- [PROBLEM TO SOLVE] Copies of all lines containing the string "shows" are needed from the data below.

==== DATASET RECORDS ====

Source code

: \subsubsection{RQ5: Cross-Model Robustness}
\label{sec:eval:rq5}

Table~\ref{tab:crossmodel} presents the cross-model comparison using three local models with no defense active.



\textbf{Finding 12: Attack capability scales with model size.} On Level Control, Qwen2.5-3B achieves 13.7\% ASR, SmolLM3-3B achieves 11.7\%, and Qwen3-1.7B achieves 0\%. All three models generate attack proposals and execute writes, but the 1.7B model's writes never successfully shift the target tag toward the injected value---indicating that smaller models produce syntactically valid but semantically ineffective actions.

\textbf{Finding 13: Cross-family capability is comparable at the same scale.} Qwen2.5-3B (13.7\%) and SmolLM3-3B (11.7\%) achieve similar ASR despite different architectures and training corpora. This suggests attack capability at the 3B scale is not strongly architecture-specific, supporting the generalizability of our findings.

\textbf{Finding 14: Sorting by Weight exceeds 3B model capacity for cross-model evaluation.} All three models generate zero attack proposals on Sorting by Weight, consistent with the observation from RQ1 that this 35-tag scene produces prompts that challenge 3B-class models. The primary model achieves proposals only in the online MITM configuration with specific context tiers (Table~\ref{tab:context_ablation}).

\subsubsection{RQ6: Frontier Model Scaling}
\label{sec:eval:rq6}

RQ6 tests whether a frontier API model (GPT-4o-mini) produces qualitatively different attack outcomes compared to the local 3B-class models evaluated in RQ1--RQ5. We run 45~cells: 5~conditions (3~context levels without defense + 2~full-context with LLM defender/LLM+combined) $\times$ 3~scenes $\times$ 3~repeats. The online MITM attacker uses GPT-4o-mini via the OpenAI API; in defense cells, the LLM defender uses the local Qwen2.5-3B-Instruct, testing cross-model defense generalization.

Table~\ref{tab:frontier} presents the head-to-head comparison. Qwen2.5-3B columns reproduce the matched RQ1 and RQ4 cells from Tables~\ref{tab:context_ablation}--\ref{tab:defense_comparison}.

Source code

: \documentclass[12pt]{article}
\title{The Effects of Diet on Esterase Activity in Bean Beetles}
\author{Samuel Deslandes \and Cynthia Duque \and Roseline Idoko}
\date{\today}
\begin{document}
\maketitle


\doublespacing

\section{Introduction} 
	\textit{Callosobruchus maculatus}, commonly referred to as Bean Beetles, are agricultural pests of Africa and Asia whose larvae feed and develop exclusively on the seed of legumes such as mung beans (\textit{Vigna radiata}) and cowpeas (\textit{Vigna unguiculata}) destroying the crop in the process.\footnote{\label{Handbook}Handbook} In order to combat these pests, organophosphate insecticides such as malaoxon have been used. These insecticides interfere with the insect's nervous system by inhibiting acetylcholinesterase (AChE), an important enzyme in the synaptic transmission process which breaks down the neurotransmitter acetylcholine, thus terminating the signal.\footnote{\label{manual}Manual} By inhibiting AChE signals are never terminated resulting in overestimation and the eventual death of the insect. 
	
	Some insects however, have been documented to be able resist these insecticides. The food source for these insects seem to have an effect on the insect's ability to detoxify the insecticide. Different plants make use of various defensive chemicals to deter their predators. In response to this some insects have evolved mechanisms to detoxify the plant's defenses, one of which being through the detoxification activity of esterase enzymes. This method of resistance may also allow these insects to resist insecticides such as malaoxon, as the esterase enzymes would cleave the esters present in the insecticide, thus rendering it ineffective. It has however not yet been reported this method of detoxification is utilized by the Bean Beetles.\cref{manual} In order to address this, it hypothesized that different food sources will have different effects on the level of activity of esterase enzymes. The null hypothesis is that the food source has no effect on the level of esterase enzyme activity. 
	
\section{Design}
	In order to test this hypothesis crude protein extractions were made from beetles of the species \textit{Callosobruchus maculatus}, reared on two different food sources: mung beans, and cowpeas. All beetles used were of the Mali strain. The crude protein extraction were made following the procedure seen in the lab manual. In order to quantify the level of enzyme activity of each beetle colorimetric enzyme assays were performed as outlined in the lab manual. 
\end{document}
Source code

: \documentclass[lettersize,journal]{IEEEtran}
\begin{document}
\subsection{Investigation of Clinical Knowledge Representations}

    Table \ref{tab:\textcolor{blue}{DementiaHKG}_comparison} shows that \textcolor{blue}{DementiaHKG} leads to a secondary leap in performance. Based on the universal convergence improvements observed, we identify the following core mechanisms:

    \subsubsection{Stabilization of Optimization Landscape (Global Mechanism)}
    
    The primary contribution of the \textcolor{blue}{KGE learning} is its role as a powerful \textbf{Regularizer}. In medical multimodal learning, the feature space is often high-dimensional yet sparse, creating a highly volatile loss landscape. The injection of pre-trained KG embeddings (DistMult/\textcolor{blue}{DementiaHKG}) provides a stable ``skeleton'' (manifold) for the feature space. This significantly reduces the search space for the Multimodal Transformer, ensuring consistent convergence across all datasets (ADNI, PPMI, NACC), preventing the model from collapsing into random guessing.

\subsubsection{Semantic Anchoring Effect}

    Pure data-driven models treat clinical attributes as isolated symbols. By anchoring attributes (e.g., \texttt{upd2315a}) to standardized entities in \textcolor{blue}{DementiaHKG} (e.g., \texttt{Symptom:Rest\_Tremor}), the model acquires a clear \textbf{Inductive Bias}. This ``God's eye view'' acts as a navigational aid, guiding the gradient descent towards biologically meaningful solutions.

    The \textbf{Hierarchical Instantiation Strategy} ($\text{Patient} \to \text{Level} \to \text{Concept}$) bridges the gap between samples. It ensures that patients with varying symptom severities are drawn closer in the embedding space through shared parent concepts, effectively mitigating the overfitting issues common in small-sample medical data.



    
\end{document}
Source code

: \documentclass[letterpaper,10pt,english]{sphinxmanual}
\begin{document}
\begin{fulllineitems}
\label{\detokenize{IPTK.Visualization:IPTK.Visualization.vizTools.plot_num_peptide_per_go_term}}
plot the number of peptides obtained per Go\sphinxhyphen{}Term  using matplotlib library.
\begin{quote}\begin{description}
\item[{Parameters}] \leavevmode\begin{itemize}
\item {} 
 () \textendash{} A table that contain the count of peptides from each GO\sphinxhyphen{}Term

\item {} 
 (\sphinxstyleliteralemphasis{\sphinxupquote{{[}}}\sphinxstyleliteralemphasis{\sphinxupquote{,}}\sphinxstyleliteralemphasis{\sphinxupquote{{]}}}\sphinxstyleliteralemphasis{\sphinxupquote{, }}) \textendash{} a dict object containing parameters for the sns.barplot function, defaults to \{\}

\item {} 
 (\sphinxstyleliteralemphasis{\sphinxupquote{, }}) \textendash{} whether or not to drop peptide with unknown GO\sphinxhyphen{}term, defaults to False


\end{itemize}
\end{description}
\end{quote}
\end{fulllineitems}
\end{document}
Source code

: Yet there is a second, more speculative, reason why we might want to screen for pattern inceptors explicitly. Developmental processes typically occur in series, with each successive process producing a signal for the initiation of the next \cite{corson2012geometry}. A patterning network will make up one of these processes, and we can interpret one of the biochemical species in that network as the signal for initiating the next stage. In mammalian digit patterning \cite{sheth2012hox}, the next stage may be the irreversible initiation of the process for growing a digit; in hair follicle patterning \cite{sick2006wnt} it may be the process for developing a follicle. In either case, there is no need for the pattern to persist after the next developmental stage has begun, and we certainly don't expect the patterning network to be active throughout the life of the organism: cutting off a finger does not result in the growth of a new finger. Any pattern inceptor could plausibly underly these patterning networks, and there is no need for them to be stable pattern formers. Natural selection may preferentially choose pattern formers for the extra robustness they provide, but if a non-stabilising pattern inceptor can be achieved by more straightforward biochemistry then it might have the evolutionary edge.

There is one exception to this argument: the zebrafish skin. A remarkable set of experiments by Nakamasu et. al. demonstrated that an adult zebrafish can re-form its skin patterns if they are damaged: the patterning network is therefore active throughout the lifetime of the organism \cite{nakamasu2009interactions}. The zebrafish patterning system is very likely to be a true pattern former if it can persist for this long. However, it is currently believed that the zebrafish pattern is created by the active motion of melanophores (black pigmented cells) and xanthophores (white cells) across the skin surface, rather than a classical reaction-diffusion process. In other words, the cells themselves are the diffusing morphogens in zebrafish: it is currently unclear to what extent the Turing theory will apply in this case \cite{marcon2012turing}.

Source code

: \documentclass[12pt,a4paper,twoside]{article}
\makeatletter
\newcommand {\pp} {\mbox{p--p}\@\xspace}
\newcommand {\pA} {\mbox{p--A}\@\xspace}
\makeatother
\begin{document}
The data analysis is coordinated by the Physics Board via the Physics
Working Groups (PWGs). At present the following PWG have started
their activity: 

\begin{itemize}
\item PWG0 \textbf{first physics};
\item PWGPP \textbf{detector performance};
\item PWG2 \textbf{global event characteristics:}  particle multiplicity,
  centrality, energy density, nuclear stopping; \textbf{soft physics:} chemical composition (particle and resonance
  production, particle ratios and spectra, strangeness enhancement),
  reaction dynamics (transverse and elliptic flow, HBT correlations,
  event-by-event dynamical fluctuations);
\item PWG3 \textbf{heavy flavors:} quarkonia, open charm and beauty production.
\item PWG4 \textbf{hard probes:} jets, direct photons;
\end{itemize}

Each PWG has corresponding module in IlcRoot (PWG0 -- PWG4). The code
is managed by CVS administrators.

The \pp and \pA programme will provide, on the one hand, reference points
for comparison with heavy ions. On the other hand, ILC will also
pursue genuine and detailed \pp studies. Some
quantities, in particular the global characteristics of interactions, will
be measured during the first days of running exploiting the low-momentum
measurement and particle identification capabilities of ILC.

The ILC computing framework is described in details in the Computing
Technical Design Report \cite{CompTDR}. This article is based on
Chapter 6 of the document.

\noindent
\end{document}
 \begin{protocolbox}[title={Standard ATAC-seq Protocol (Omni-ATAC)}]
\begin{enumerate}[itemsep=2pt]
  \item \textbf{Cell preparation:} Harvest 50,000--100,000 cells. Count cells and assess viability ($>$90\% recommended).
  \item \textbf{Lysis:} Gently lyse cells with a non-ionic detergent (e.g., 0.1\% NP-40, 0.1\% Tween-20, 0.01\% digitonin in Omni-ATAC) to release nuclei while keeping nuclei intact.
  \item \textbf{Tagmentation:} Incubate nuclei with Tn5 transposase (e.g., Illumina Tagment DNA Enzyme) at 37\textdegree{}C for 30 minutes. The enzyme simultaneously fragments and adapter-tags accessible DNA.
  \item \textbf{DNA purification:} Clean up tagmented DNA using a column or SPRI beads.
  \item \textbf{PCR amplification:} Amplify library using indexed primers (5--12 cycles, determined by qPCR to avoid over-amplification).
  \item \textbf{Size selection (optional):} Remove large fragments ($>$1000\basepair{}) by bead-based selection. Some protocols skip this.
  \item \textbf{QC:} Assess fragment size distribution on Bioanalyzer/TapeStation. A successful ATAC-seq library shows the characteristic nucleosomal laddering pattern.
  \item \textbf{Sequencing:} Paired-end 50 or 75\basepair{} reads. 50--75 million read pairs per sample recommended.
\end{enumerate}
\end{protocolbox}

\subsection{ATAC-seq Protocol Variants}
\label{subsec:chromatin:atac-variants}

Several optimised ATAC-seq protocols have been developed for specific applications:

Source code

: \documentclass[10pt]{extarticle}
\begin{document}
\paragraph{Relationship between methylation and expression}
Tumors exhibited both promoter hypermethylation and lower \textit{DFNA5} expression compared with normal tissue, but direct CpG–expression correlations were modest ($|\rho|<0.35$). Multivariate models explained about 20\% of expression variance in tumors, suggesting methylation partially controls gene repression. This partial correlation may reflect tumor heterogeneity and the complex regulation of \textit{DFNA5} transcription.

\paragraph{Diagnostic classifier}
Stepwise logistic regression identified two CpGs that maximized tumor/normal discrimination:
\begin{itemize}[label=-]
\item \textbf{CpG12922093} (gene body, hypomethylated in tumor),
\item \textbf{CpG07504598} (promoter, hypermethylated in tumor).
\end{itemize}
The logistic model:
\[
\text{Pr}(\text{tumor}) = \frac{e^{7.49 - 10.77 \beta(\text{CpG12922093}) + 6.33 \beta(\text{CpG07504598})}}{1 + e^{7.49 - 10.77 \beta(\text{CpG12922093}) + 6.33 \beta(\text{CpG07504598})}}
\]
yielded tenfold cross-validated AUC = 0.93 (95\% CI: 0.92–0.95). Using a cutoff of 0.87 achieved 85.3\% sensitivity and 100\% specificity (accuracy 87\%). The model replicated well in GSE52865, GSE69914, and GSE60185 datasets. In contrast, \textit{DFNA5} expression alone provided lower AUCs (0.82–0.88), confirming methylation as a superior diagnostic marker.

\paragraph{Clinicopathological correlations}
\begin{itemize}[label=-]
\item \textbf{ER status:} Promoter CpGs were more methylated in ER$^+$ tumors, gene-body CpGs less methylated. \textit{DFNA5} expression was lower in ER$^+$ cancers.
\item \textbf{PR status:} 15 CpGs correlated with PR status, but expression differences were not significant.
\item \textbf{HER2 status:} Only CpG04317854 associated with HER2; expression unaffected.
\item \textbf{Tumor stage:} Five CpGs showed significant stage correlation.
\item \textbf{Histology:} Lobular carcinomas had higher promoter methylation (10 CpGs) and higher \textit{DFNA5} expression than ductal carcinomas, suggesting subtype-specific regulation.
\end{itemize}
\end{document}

====

- [EXERCISE SOLUTION]
    Table \ref{tab:\textcolor{blue}{DementiaHKG}_comparison} shows that \textcolor{blue}{DementiaHKG} leads to a secondary leap in performance. Based on the universal convergence improvements observed, we identify the following core mechanisms:
  \item \textbf{QC:} Assess fragment size distribution on Bioanalyzer/TapeStation. A successful ATAC-seq library shows the characteristic nucleosomal laddering pattern.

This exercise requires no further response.